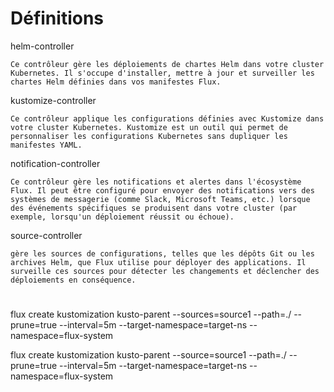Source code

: 

# Définitions



helm-controller

    Ce contrôleur gère les déploiements de chartes Helm dans votre cluster Kubernetes. Il s'occupe d'installer, mettre à jour et surveiller les chartes Helm définies dans vos manifestes Flux.

kustomize-controller 

    Ce contrôleur applique les configurations définies avec Kustomize dans votre cluster Kubernetes. Kustomize est un outil qui permet de personnaliser les configurations Kubernetes sans dupliquer les manifestes YAML.

notification-controller

    Ce contrôleur gère les notifications et alertes dans l'écosystème Flux. Il peut être configuré pour envoyer des notifications vers des systèmes de messagerie (comme Slack, Microsoft Teams, etc.) lorsque des événements spécifiques se produisent dans votre cluster (par exemple, lorsqu'un déploiement réussit ou échoue).

source-controller

    gère les sources de configurations, telles que les dépôts Git ou les archives Helm, que Flux utilise pour déployer des applications. Il surveille ces sources pour détecter les changements et déclencher des déploiements en conséquence.
 





# 

flux create kustomization kusto-parent --sources=source1 --path=./ --prune=true --interval=5m --target-namespace=target-ns --namespace=flux-system
 
flux create kustomization kusto-parent --source=source1 --path=./ --prune=true --interval=5m --target-namespace=target-ns --namespace=flux-system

# # #

** Activity **
Could you repeat, exactly and with nothing else, the lines from the first line of the records through the line containing "Ce contrôleur applique"? Leave out the pictures.

** Result for this task **
Source code

: 

# Définitions



helm-controller

    Ce contrôleur gère les déploiements de chartes Helm dans votre cluster Kubernetes. Il s'occupe d'installer, mettre à jour et surveiller les chartes Helm définies dans vos manifestes Flux.

kustomize-controller 

    Ce contrôleur applique les configurations définies avec Kustomize dans votre cluster Kubernetes. Kustomize est un outil qui permet de personnaliser les configurations Kubernetes sans dupliquer les manifestes YAML.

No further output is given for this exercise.